Despite the palpability of these problems, Carson notes that there is “far from a consensus” about how to grapple with these pressing issues. At UCSC the struggle against privatization has been overwhelmingly led by educators from the humanities and social sciences; a lack of consensus as to what is to be done may one of the reasons for the relatively meager response of Arts faculty to the student movements. Carson asks, “why aren’t arts faculty angry about this subservient funding model?

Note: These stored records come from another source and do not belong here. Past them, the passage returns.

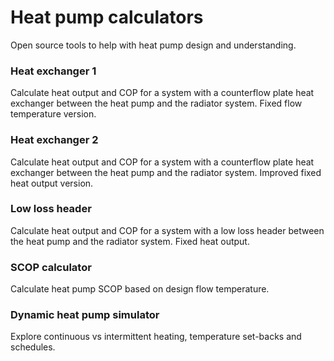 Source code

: # Heat pump calculators

Open source tools to help with heat pump design and understanding.

### Heat exchanger 1

Calculate heat output and COP for a system with a counterflow plate heat exchanger between the heat pump and the radiator system. Fixed flow temperature version.

### Heat exchanger 2

Calculate heat output and COP for a system with a counterflow plate heat exchanger between the heat pump and the radiator system. Improved fixed heat output version.

### Low loss header

Calculate heat output and COP for a system with a low loss header between the heat pump and the radiator system. Fixed heat output.

### SCOP calculator

Calculate heat pump SCOP based on design flow temperature.

### Dynamic heat pump simulator

Explore continuous vs intermittent heating, temperature set-backs and schedules.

It doesn’t match the reality of our contribution to knowledge and learning at this institution.”
Though reluctant to make overarching claims about “Art,” Carson’s optimism for the future role of artists in social movements is grounded in his simple observation that almost all arts practitioners today are likely to agree that art has an important role to play in the production of social values. “I hardly think anyone would disagree with the idea that art is is a provacation,” Carson explains, “when we distinguish ourselves as creative workers, or as producers of culture, we understand that distinction as something of an ability to echo society back to itself in a way that is illuminating or in a way that teaches.”
That sense of the imaginative capacity of creative workers was certainly bourne out by the faculty skit and in other events throughout the day in Santa Cruz. A critical-mass type bike ride, students dressed as zombies (in a now familiar reference to Yudof’s “graveyard”) and a rally to bring together K-12 students and teachers with higher education activists were each infused with a sense of good humor and possibility as Santa Cruz kicks off another year of actions in defense of public education.